WHO has called on China to strengthen viral sequencing, clinical management, & impact assessment, & expressed willingness to provide support in these areas, as well as on risk communications on vaccination to counter hesitancy. 🔗 https://t.co/V3rJTAC9Tm
— World Health Organization (WHO) (@WHO) December 30, 2022
The UN agency said the meeting was “to seek further information on the situation, and to offer WHO’s expertise and further support”.
‘Time of struggle’
In a televised speech to mark the New Year, President Xi Jinping called for more effort and unity as the country enters a “new phase” in its approach to combating the pandemic.
Xi said China had overcome unprecedented difficulties and challenges in the battle against COVID-19, and that its policies were “optimised” when the situation and time so required.
“Since the outbreak of the epidemic … the majority of cadres and masses, especially medical personnel, grassroots workers braved hardships and courageously persevered,” the president said.
“At present, the epidemic prevention and control is entering a new phase, it is still a time of struggle, everyone is persevering and working hard, and the dawn is ahead. Let’s work harder, persistence means victory, and unity means victory.”
These were Xi’s first public comments on COVID-19 since his government rolled back its stringent “zero-Covid” policy three weeks ago, which has also led to a surge in infections.
The strict measures triggered unprecedented public protests, marking the strongest show of public defiance in Xi’s decade-long presidency.
Meanwhile, the WHO said that officials from China’s National Health Commission and the National Disease Control and Prevention Administration have briefed the UN body on China’s evolving strategy and actions on epidemiology, variant monitoring, vaccination, clinical care, communication, and research and development.

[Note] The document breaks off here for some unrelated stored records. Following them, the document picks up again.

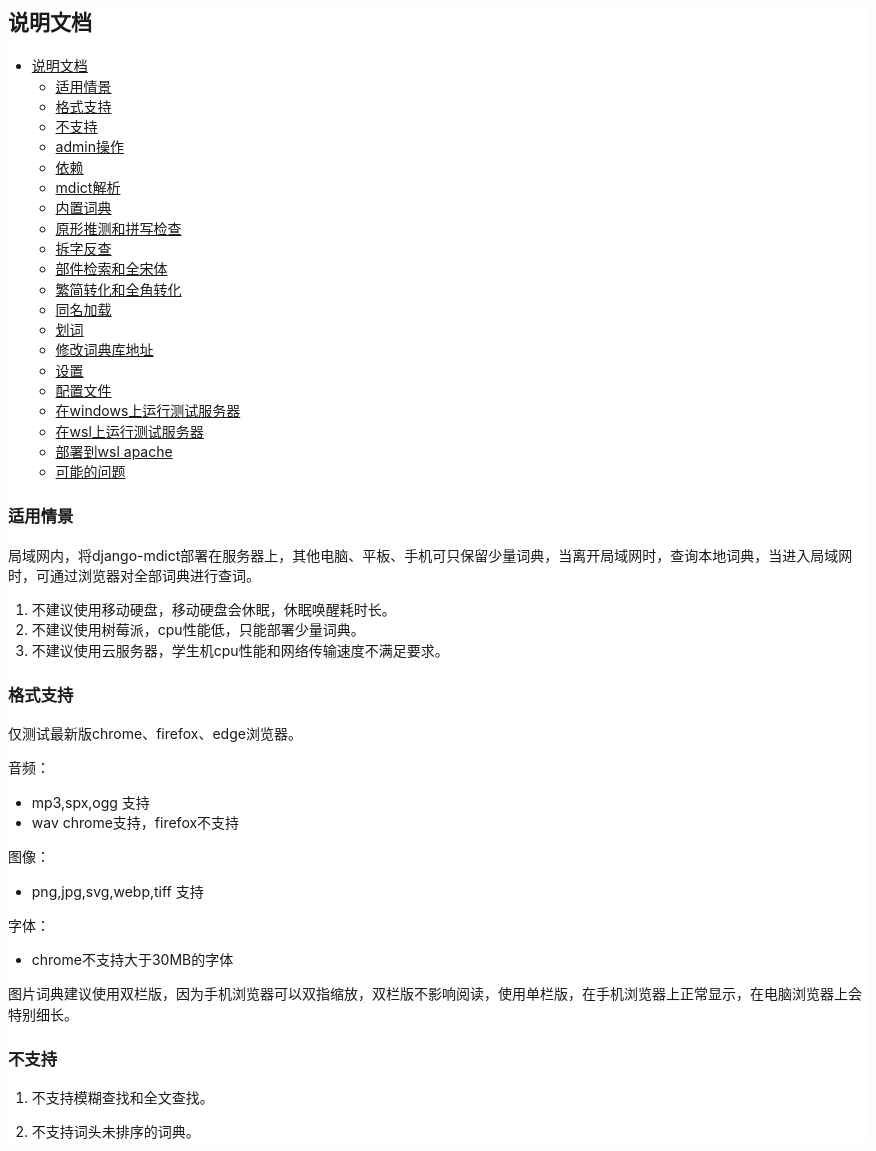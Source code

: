 ## 说明文档

- [说明文档](#说明文档)
  * [适用情景](#适用情景)
  * [格式支持](#格式支持)
  * [不支持](#不支持)
  * [admin操作](#admin操作)
  * [依赖](#依赖)
  * [mdict解析](#mdict解析)
  * [内置词典](#内置词典)
  * [原形推测和拼写检查](#原形推测和拼写检查)
  * [拆字反查](#拆字反查)
  * [部件检索和全宋体](#部件检索和全宋体)
  * [繁简转化和全角转化](#繁简转化和全角转化)
  * [同名加载](#同名加载)
  * [划词](#划词)
  * [修改词典库地址](#修改词典库地址)
  * [设置](#设置)
  * [配置文件](#配置文件)
  * [在windows上运行测试服务器](#在windows上运行测试服务器)
  * [在wsl上运行测试服务器](#在wsl上运行测试服务器)
  * [部署到wsl apache](#部署到wsl-apache)
  * [可能的问题](#可能的问题)

### 适用情景

局域网内，将django-mdict部署在服务器上，其他电脑、平板、手机可只保留少量词典，当离开局域网时，查询本地词典，当进入局域网时，可通过浏览器对全部词典进行查词。

1. 不建议使用移动硬盘，移动硬盘会休眠，休眠唤醒耗时长。
2. 不建议使用树莓派，cpu性能低，只能部署少量词典。
3. 不建议使用云服务器，学生机cpu性能和网络传输速度不满足要求。

### 格式支持

仅测试最新版chrome、firefox、edge浏览器。

音频：
* mp3,spx,ogg 支持
* wav chrome支持，firefox不支持

图像：
* png,jpg,svg,webp,tiff 支持

字体：
* chrome不支持大于30MB的字体

图片词典建议使用双栏版，因为手机浏览器可以双指缩放，双栏版不影响阅读，使用单栏版，在手机浏览器上正常显示，在电脑浏览器上会特别细长。

### 不支持

1. 不支持模糊查找和全文查找。

2. 不支持词头未排序的词典。
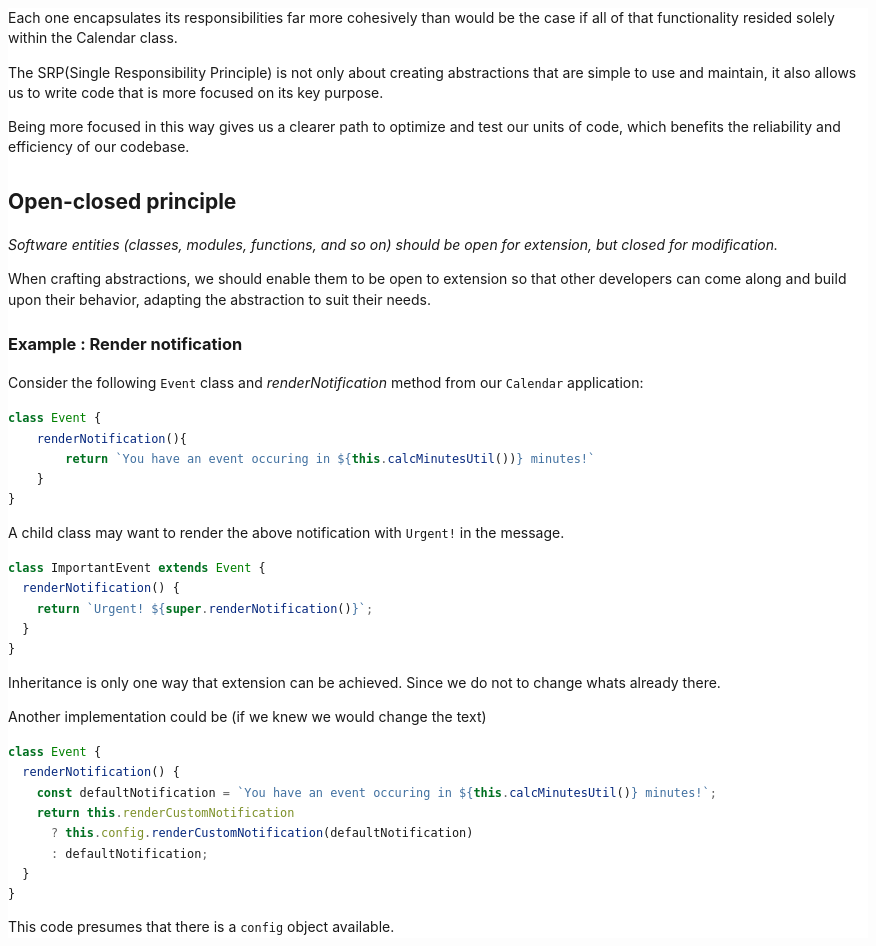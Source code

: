 Each one encapsulates its responsibilities far more cohesively than would be the case if all of that functionality resided solely within the Calendar class.

The SRP(Single Responsibility Principle) is not only about creating abstractions that are simple to use and maintain, it also allows us to write code that is more focused on its key purpose.

Being more focused in this way gives us a clearer path to optimize and test our units of code, which benefits the reliability and efficiency of our codebase.

## Open-closed principle

_Software entities (classes, modules, functions, and so on) should be open for extension, but closed for modification._

When crafting abstractions, we should enable them to be open to extension so that other developers can come along and build upon their behavior, adapting the abstraction to suit their needs.

### Example : Render notification

Consider the following `Event` class and _renderNotification_ method from our `Calendar` application:

```js
class Event {
    renderNotification(){
        return `You have an event occuring in ${this.calcMinutesUtil())} minutes!`
    }
}
```

A child class may want to render the above notification with `Urgent!` in the message.

```js
class ImportantEvent extends Event {
  renderNotification() {
    return `Urgent! ${super.renderNotification()}`;
  }
}
```

Inheritance is only one way that extension can be achieved. Since we do not to change whats already there.

Another implementation could be (if we knew we would change the text)

```js
class Event {
  renderNotification() {
    const defaultNotification = `You have an event occuring in ${this.calcMinutesUtil()} minutes!`;
    return this.renderCustomNotification
      ? this.config.renderCustomNotification(defaultNotification)
      : defaultNotification;
  }
}
```

This code presumes that there is a `config` object available.
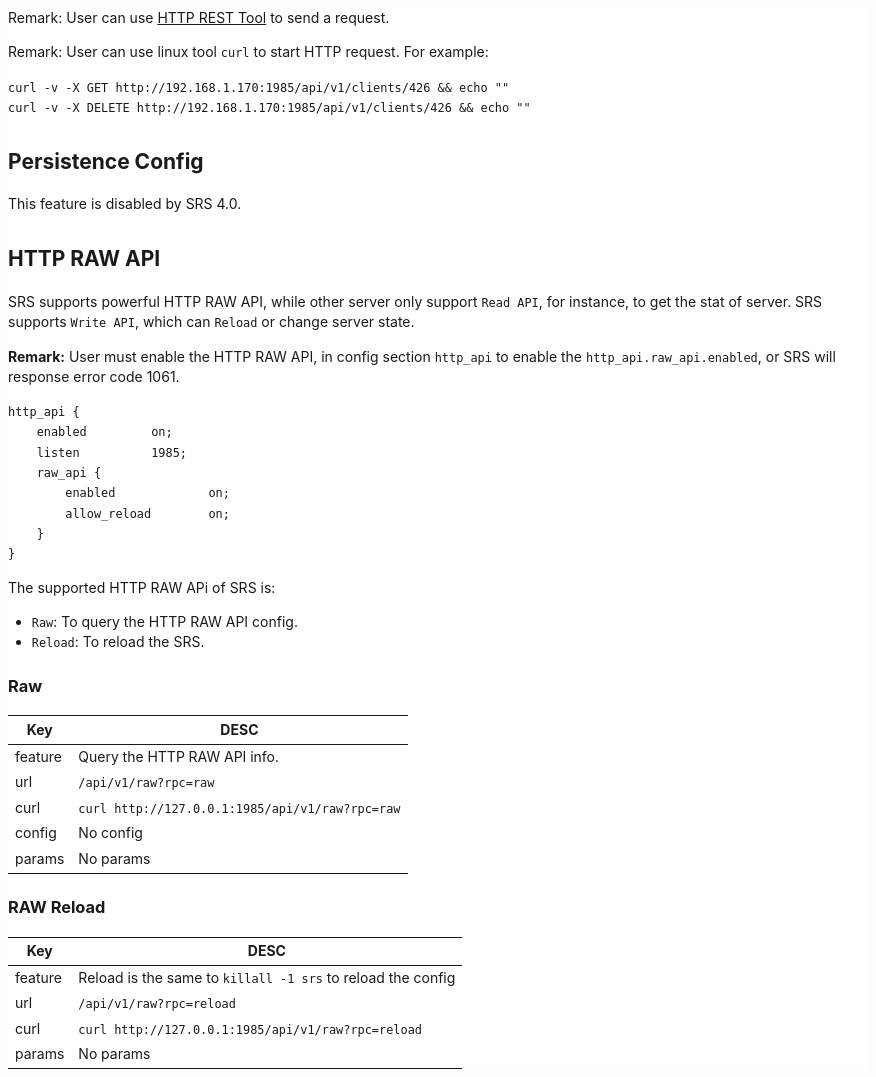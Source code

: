 Remark: User can use [HTTP REST Tool](http://ossrs.net/srs.release/http-rest/index.html) to send a request.

Remark: User can use linux tool `curl` to start HTTP request. For example:

```
curl -v -X GET http://192.168.1.170:1985/api/v1/clients/426 && echo ""
curl -v -X DELETE http://192.168.1.170:1985/api/v1/clients/426 && echo ""
```

## Persistence Config

This feature is disabled by SRS 4.0.

## HTTP RAW API

SRS supports powerful HTTP RAW API, while other server only support `Read API`, for instance, to get the stat of server. SRS supports `Write API`, which can `Reload` or change server state.

<b>Remark:</b> User must enable the HTTP RAW API, in config section `http_api` to enable the `http_api.raw_api.enabled`, or SRS will response error code 1061.

```
http_api {
    enabled         on;
    listen          1985;
    raw_api {
        enabled             on;
        allow_reload        on;
    }
}
```

The supported HTTP RAW APi of SRS is:

* `Raw`: To query the HTTP RAW API config.
* `Reload`: To reload the SRS.

### Raw

| Key | DESC | 
| ---- | ---- |
| feature | Query the HTTP RAW API info. |
| url  | `/api/v1/raw?rpc=raw` |
| curl | `curl http://127.0.0.1:1985/api/v1/raw?rpc=raw` |
| config | No config |
| params | No params|

### RAW Reload

| Key | DESC | 
| ---- | ---- |
| feature | Reload is the same to `killall -1 srs` to reload the config |
| url  | `/api/v1/raw?rpc=reload` |
| curl | `curl http://127.0.0.1:1985/api/v1/raw?rpc=reload` |
| params | No params |
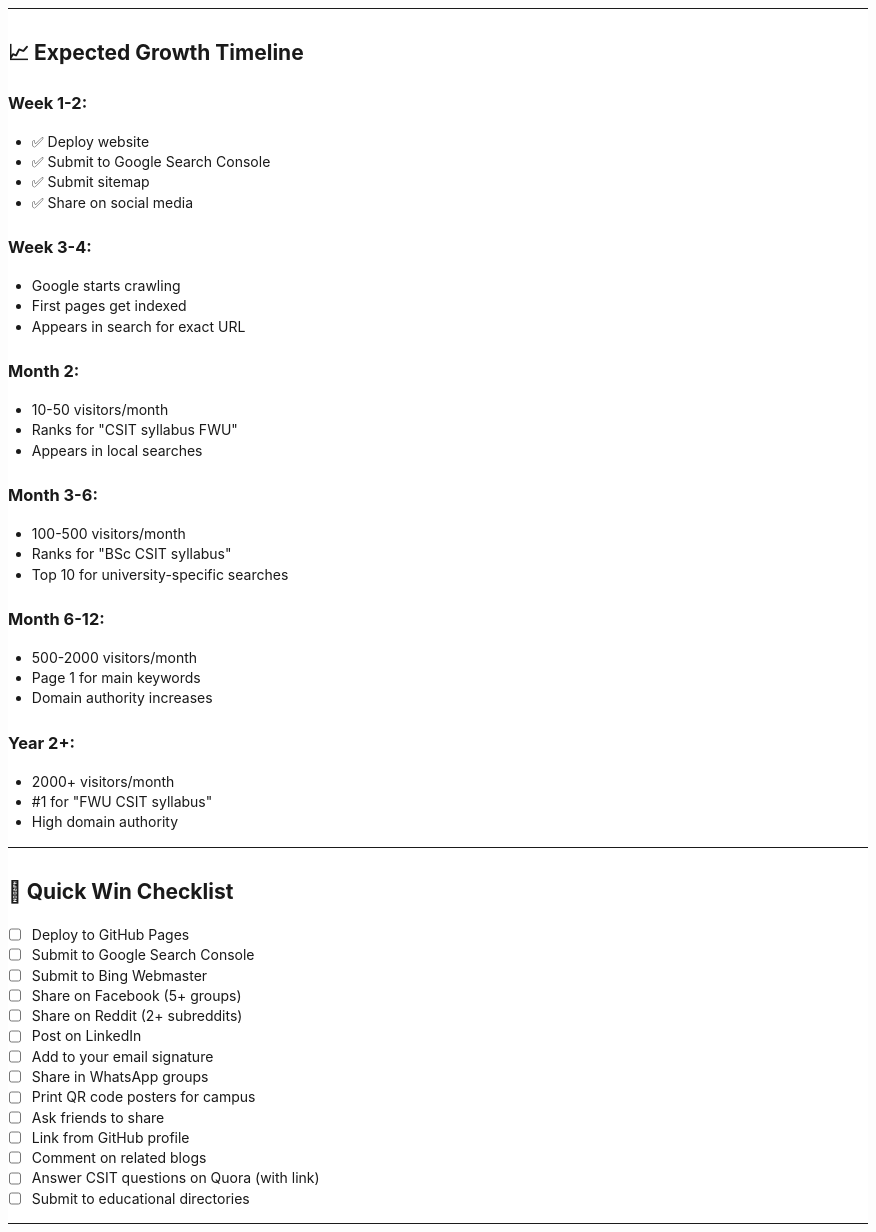 
---

## 📈 Expected Growth Timeline

### Week 1-2:
- ✅ Deploy website
- ✅ Submit to Google Search Console
- ✅ Submit sitemap
- ✅ Share on social media

### Week 3-4:
- Google starts crawling
- First pages get indexed
- Appears in search for exact URL

### Month 2:
- 10-50 visitors/month
- Ranks for "CSIT syllabus FWU"
- Appears in local searches

### Month 3-6:
- 100-500 visitors/month
- Ranks for "BSc CSIT syllabus"
- Top 10 for university-specific searches

### Month 6-12:
- 500-2000 visitors/month
- Page 1 for main keywords
- Domain authority increases

### Year 2+:
- 2000+ visitors/month
- #1 for "FWU CSIT syllabus"
- High domain authority

---

## 🎯 Quick Win Checklist

- [ ] Deploy to GitHub Pages
- [ ] Submit to Google Search Console
- [ ] Submit to Bing Webmaster
- [ ] Share on Facebook (5+ groups)
- [ ] Share on Reddit (2+ subreddits)
- [ ] Post on LinkedIn
- [ ] Add to your email signature
- [ ] Share in WhatsApp groups
- [ ] Print QR code posters for campus
- [ ] Ask friends to share
- [ ] Link from GitHub profile
- [ ] Comment on related blogs
- [ ] Answer CSIT questions on Quora (with link)
- [ ] Submit to educational directories

---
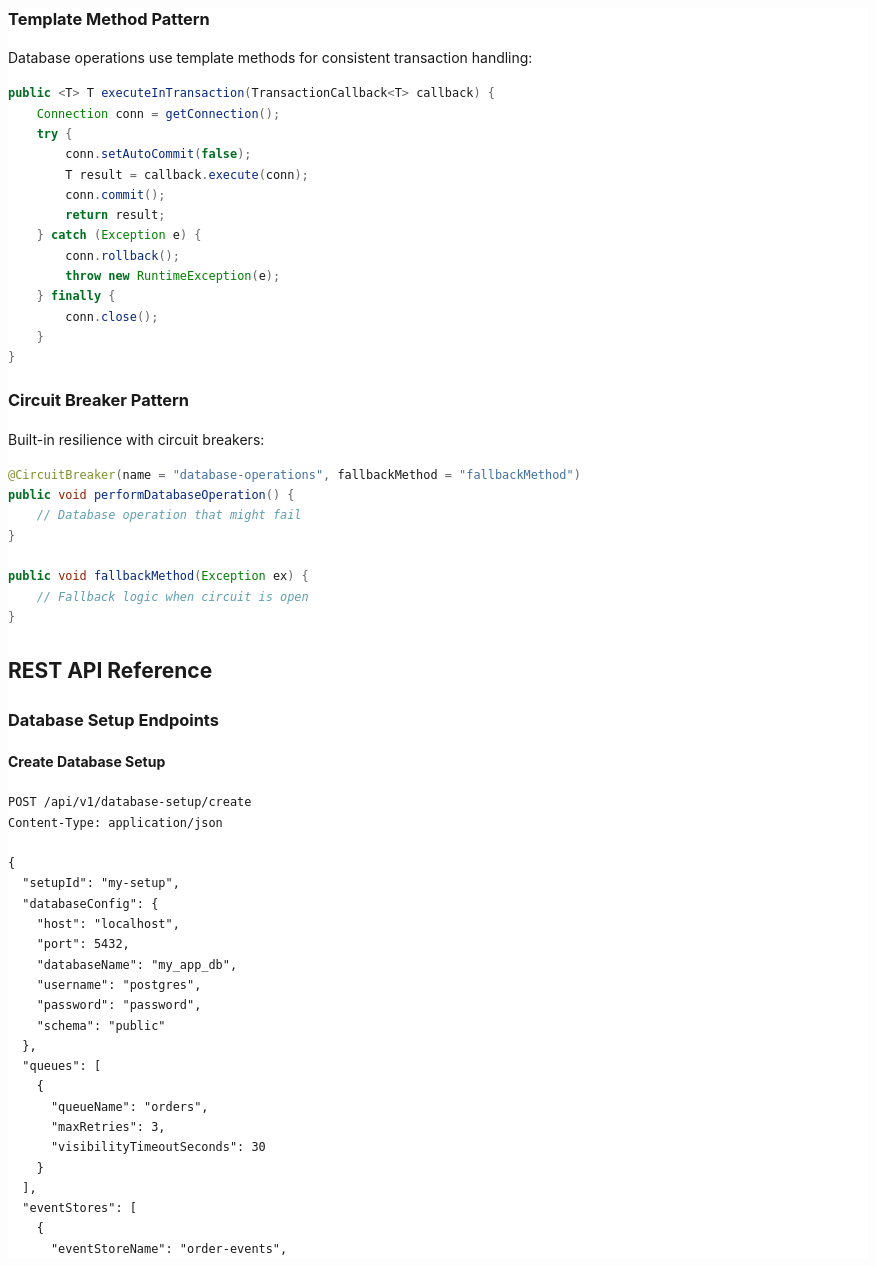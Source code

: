 ### Template Method Pattern

Database operations use template methods for consistent transaction handling:

```java
public <T> T executeInTransaction(TransactionCallback<T> callback) {
    Connection conn = getConnection();
    try {
        conn.setAutoCommit(false);
        T result = callback.execute(conn);
        conn.commit();
        return result;
    } catch (Exception e) {
        conn.rollback();
        throw new RuntimeException(e);
    } finally {
        conn.close();
    }
}
```

### Circuit Breaker Pattern

Built-in resilience with circuit breakers:

```java
@CircuitBreaker(name = "database-operations", fallbackMethod = "fallbackMethod")
public void performDatabaseOperation() {
    // Database operation that might fail
}

public void fallbackMethod(Exception ex) {
    // Fallback logic when circuit is open
}
```

## REST API Reference

### Database Setup Endpoints

#### Create Database Setup
```http
POST /api/v1/database-setup/create
Content-Type: application/json

{
  "setupId": "my-setup",
  "databaseConfig": {
    "host": "localhost",
    "port": 5432,
    "databaseName": "my_app_db",
    "username": "postgres",
    "password": "password",
    "schema": "public"
  },
  "queues": [
    {
      "queueName": "orders",
      "maxRetries": 3,
      "visibilityTimeoutSeconds": 30
    }
  ],
  "eventStores": [
    {
      "eventStoreName": "order-events",
```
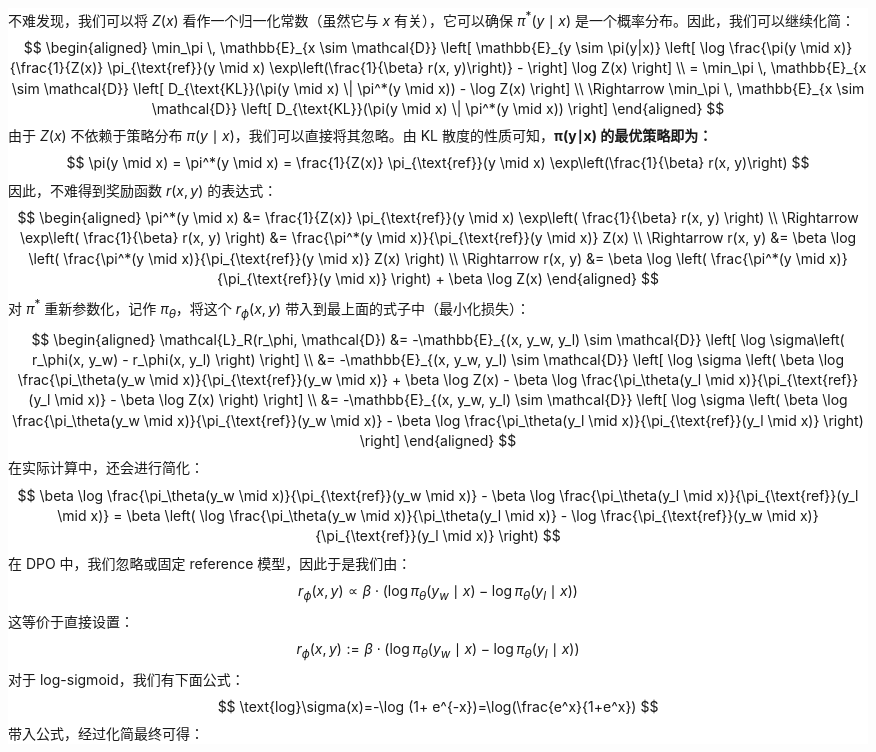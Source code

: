 不难发现，我们可以将 $Z(x)$ 看作一个归一化常数（虽然它与 $x$ 有关），它可以确保 $\pi^*(y \mid x)$ 是一个概率分布。因此，我们可以继续化简：
$$
\begin{aligned}
\min_\pi \, \mathbb{E}_{x \sim \mathcal{D}} \left[ \mathbb{E}_{y \sim \pi(y|x)} \left[ \log \frac{\pi(y \mid x)}{\frac{1}{Z(x)} \pi_{\text{ref}}(y \mid x) \exp\left(\frac{1}{\beta} r(x, y)\right)} - \right] \log Z(x) \right] \\
= \min_\pi \, \mathbb{E}_{x \sim \mathcal{D}} \left[ D_{\text{KL}}(\pi(y \mid x) \| \pi^*(y \mid x)) - \log Z(x) \right] \\
\Rightarrow \min_\pi \, \mathbb{E}_{x \sim \mathcal{D}} \left[ D_{\text{KL}}(\pi(y \mid x) \| \pi^*(y \mid x)) \right]
\end{aligned}
$$
由于 $Z(x)$ 不依赖于策略分布 $\pi(y \mid x)$，我们可以直接将其忽略。由 KL 散度的性质可知，**π(y∣x) 的最优策略即为：**
$$
\pi(y \mid x) = \pi^*(y \mid x) = \frac{1}{Z(x)} \pi_{\text{ref}}(y \mid x) \exp\left(\frac{1}{\beta} r(x, y)\right)
$$
因此，不难得到奖励函数 $r(x,y)$ 的表达式：
$$
\begin{aligned}
\pi^*(y \mid x) &= \frac{1}{Z(x)} \pi_{\text{ref}}(y \mid x) \exp\left( \frac{1}{\beta} r(x, y) \right) \\
\Rightarrow \exp\left( \frac{1}{\beta} r(x, y) \right) &= \frac{\pi^*(y \mid x)}{\pi_{\text{ref}}(y \mid x)} Z(x) \\
\Rightarrow r(x, y) &= \beta \log \left( \frac{\pi^*(y \mid x)}{\pi_{\text{ref}}(y \mid x)} Z(x) \right) \\
\Rightarrow r(x, y) &= \beta \log \left( \frac{\pi^*(y \mid x)}{\pi_{\text{ref}}(y \mid x)} \right) + \beta \log Z(x)
\end{aligned}
$$
对 $\pi^*$ 重新参数化，记作 $\pi_{\theta}$，将这个 $r_{\phi}(x,y)$ 带入到最上面的式子中（最小化损失）：
$$
\begin{aligned}
\mathcal{L}_R(r_\phi, \mathcal{D}) 
&= -\mathbb{E}_{(x, y_w, y_l) \sim \mathcal{D}} \left[ \log \sigma\left( r_\phi(x, y_w) - r_\phi(x, y_l) \right) \right] \\
&= -\mathbb{E}_{(x, y_w, y_l) \sim \mathcal{D}} \left[ \log \sigma \left( \beta \log \frac{\pi_\theta(y_w \mid x)}{\pi_{\text{ref}}(y_w \mid x)} + \beta \log Z(x) - \beta \log \frac{\pi_\theta(y_l \mid x)}{\pi_{\text{ref}}(y_l \mid x)} - \beta \log Z(x) \right) \right] \\
&= -\mathbb{E}_{(x, y_w, y_l) \sim \mathcal{D}} \left[ \log \sigma \left( \beta \log \frac{\pi_\theta(y_w \mid x)}{\pi_{\text{ref}}(y_w \mid x)} - \beta \log \frac{\pi_\theta(y_l \mid x)}{\pi_{\text{ref}}(y_l \mid x)} \right) \right]
\end{aligned}
$$
在实际计算中，还会进行简化：
$$
\beta \log \frac{\pi_\theta(y_w \mid x)}{\pi_{\text{ref}}(y_w \mid x)} - \beta \log \frac{\pi_\theta(y_l \mid x)}{\pi_{\text{ref}}(y_l \mid x)}
= \beta \left( \log \frac{\pi_\theta(y_w \mid x)}{\pi_\theta(y_l \mid x)} - \log \frac{\pi_{\text{ref}}(y_w \mid x)}{\pi_{\text{ref}}(y_l \mid x)} \right)
$$
在 DPO 中，我们忽略或固定 reference 模型，因此于是我们由：
$$
r_\phi(x, y) \propto \beta \cdot (\log \pi_\theta(y_w \mid x)-\log \pi_\theta(y_l \mid x))
$$
这等价于直接设置：
$$
r_{\phi}(x, y) := \beta \cdot (\log \pi_\theta(y_w \mid x)-\log \pi_\theta(y_l \mid x))
$$
对于 log-sigmoid，我们有下面公式：
$$
\text{log}\sigma(x)=-\log (1+ e^{-x})=\log(\frac{e^x}{1+e^x})
$$
带入公式，经过化简最终可得：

“WHO reiterated the importance of vaccination and boosters to protect against severe disease and death for people at higher risk,” the Geneva-based organisation said.
“WHO called on China to strengthen viral sequencing, clinical management and impact assessment, and expressed willingness to provide support on these areas, as well as on risk communications on vaccination to counter hesitancy.”
The UN agency said Chinese scientists were invited to engage more closely in WHO-led COVID-19 expert networks and asked them to present detailed data at a virus evolution advisory group meeting on Tuesday.
In the wake of widespread anti-lockdown protests, Chinese authorities announced that they had abandoned strict measures to contain the virus, including opening up to international visitors and lifting limits on Chinese people travelling abroad. The United States, South Korea, India, Italy, Japan and Taiwan, among others, have imposed COVID test requirements for travellers from China.
The new surge in cases comes almost exactly three years since the first coronavirus infections were recorded in the Chinese city of Wuhan in late 2019.
Since then, more than 650 million confirmed COVID cases and more than 6.6 million deaths have been reported, though the UN health agency acknowledges this will be a vast undercount.